[[ DATA PROVIDED, beginning ]]

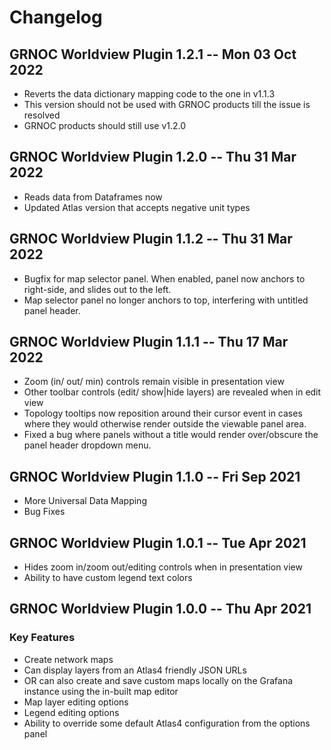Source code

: # Changelog

## GRNOC Worldview Plugin 1.2.1 -- Mon 03 Oct 2022
* Reverts the data dictionary mapping code to the one in v1.1.3
* This version should not be used with GRNOC products till the issue is resolved
* GRNOC products should still use v1.2.0

## GRNOC Worldview Plugin 1.2.0 -- Thu 31 Mar 2022
* Reads data from Dataframes now
* Updated Atlas version that accepts negative unit types

## GRNOC Worldview Plugin 1.1.2 -- Thu 31 Mar 2022
* Bugfix for map selector panel. When enabled, panel now anchors to right-side, and slides out to the left.
* Map selector panel no longer anchors to top, interfering with untitled panel header.

## GRNOC Worldview Plugin 1.1.1 -- Thu 17 Mar 2022
* Zoom (in/ out/ min) controls remain visible in presentation view
* Other toolbar controls (edit/ show|hide layers) are revealed when in edit view
* Topology tooltips now reposition around their cursor event in cases where they would otherwise render outside the viewable panel area.
* Fixed a bug where panels without a title would render over/obscure the panel header dropdown menu.

## GRNOC Worldview Plugin 1.1.0 -- Fri Sep 2021
* More Universal Data Mapping
* Bug Fixes

## GRNOC Worldview Plugin 1.0.1 -- Tue Apr 2021

* Hides zoom in/zoom out/editing controls when in presentation view
* Ability to have custom legend text colors

## GRNOC Worldview Plugin 1.0.0 -- Thu Apr 2021
### Key Features
- Create network maps
- Can display layers from an Atlas4 friendly JSON URLs
- OR can also create and save custom maps locally on the Grafana instance using the in-built map editor
- Map layer editing options
- Legend editing options
- Ability to override some default Atlas4 configuration from the options panel

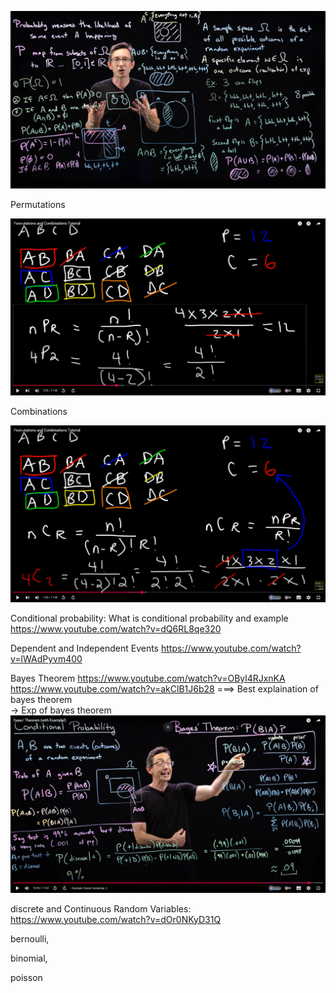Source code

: ![alt text](image.png)

Permutations

![alt text](image-1.png)

Combinations

![alt text](image-2.png)


Conditional probability:
What is conditional probability and example https://www.youtube.com/watch?v=dQ6RL8qe320

Dependent and Independent Events 
https://www.youtube.com/watch?v=lWAdPyvm400


Bayes Theorem
https://www.youtube.com/watch?v=OByl4RJxnKA 
https://www.youtube.com/watch?v=akClB1J6b28 ===> Best explaination of bayes theorem  
-> Exp of bayes theorem
![alt text](image-3.png)


discrete and Continuous Random Variables:  https://www.youtube.com/watch?v=dOr0NKyD31Q

bernoulli, 

binomial, 

poisson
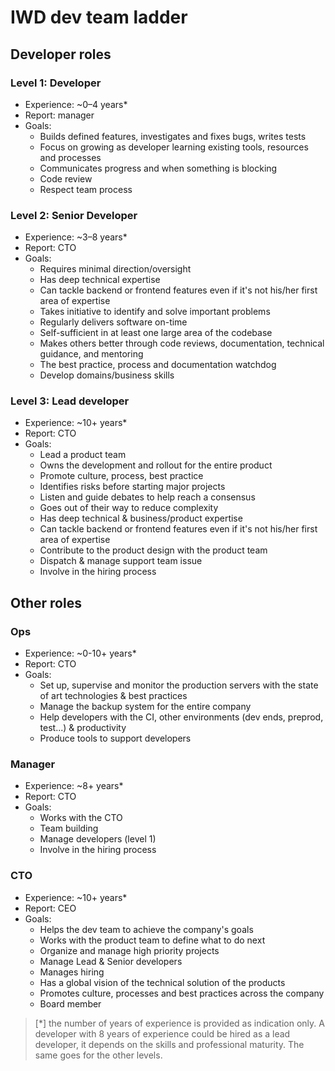 # IWD dev team ladder

## Developer roles

### Level 1: Developer
* Experience: ~0–4 years*
* Report: manager
* Goals: 
  * Builds defined features, investigates and fixes bugs, writes tests
  * Focus on growing as developer learning existing tools, resources and processes
  * Communicates progress and when something is blocking
  * Code review
  * Respect team process

### Level 2: Senior Developer
* Experience: ~3–8 years*
* Report: CTO
* Goals: 
  * Requires minimal direction/oversight
  * Has deep technical expertise
  * Can tackle backend or frontend features even if it's not his/her first area of expertise
  * Takes initiative to identify and solve important problems
  * Regularly delivers software on-time
  * Self-sufficient in at least one large area of the codebase 
  * Makes others better through code reviews, documentation, technical guidance, and mentoring
  * The best practice, process and documentation watchdog
  * Develop domains/business skills

### Level 3: Lead developer
* Experience: ~10+ years*
* Report: CTO
* Goals: 
  * Lead a product team
  * Owns the development and rollout for the entire product
  * Promote culture, process, best practice
  * Identifies risks before starting major projects
  * Listen and guide debates to help reach a consensus
  * Goes out of their way to reduce complexity
  * Has deep technical & business/product expertise
  * Can tackle backend or frontend features even if it's not his/her first area of expertise
  * Contribute to the product design with the product team
  * Dispatch & manage support team issue
  * Involve in the hiring process

## Other roles

### Ops
* Experience: ~0-10+ years*
* Report: CTO
* Goals:
  * Set up, supervise and monitor the production servers with the state of art technologies & best practices
  * Manage the backup system for the entire company
  * Help developers with the CI, other environments (dev ends, preprod, test...) & productivity
  * Produce tools to support developers

### Manager
* Experience: ~8+ years*
* Report: CTO
* Goals:
   * Works with the CTO
   * Team building
   * Manage developers (level 1)
   * Involve in the hiring process

### CTO
* Experience: ~10+ years*
* Report: CEO
* Goals:
   * Helps the dev team to achieve the company's goals
   * Works with the product team to define what to do next
   * Organize and manage high priority projects
   * Manage Lead & Senior developers
   * Manages hiring
   * Has a global vision of the technical solution of the products
   * Promotes culture, processes and best practices across the company
   * Board member

> [*] the number of years of experience is provided as indication only. A developer with 8 years of experience could be hired as a lead developer, it depends on the skills and professional maturity. The same goes for the other levels.
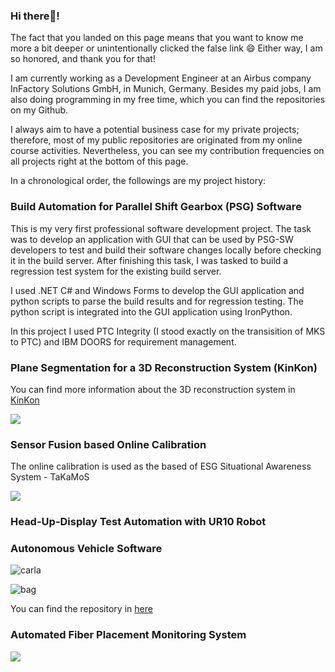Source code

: ### Hi there👋!

The fact that you landed on this page means that you want to know me more a bit deeper or unintentionally clicked the false link 😄 Either way, I am so honored, and thank you for that!

I am currently working as a Development Engineer at an Airbus company InFactory Solutions GmbH, in Munich, Germany. Besides my paid jobs, I am also doing programming in my free time,
which you can find the repositories on my Github.

I always aim to have a potential business case for my private projects; therefore, most of my public repositories are originated from my online course activities. Nevertheless, you can see my contribution frequencies on all projects right at the bottom of this page.

In a chronological order, the followings are my project history:

### Build Automation for Parallel Shift Gearbox (PSG) Software

This is my very first professional software development project. The task was to develop an application with GUI that can be used
by PSG-SW developers to test and build their software changes locally before checking it in the build server. After finishing this task,
I was tasked to build a regression test system for the existing build server.

I used .NET C# and Windows Forms to develop the GUI application and python scripts to parse the build results and for regression testing.
The python script is integrated into the GUI application using IronPython.

In this project I used PTC Integrity (I stood exactly on the transisition of MKS to PTC) and IBM DOORS for requirement management.

### Plane Segmentation for a 3D Reconstruction System (KinKon)

You can find more information about the 3D reconstruction system in [KinKon](https://www.imi.kit.edu/46_2540.php)

[![](http://img.youtube.com/vi/v_1AAEMB2eg/0.jpg)](http://www.youtube.com/watch?v=v_1AAEMB2eg "")

### Sensor Fusion based Online Calibration

The online calibration is used as the based of ESG Situational Awareness System - TaKaMoS

[![](http://img.youtube.com/vi/Iz8Cu4pwjbM/0.jpg)](http://www.youtube.com/watch?v=Iz8Cu4pwjbM "")

### Head-Up-Display Test Automation with UR10 Robot

### Autonomous Vehicle Software

![carla](https://github.com/wlsmith42/CarND-Capstone/blob/master/imgs/carla.gif)

![bag](https://github.com/wlsmith42/CarND-Capstone/blob/master/imgs/rosbag.gif)

You can find the repository in [here](https://github.com/wlsmith42/CarND-Capstone)

### Automated Fiber Placement Monitoring System
[![](http://img.youtube.com/vi/-S3dx8uJ-iA/0.jpg)](http://www.youtube.com/watch?v=-S3dx8uJ-iA "")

[[ DATA PROVIDED, end ]]

• WORK TASK: For each line of the entries that holds the word "technical", pull that line out.

• TASK RESPONSE:
  * Has deep technical expertise
  * Makes others better through code reviews, documentation, technical guidance, and mentoring
  * Has deep technical & business/product expertise
   * Has a global vision of the technical solution of the products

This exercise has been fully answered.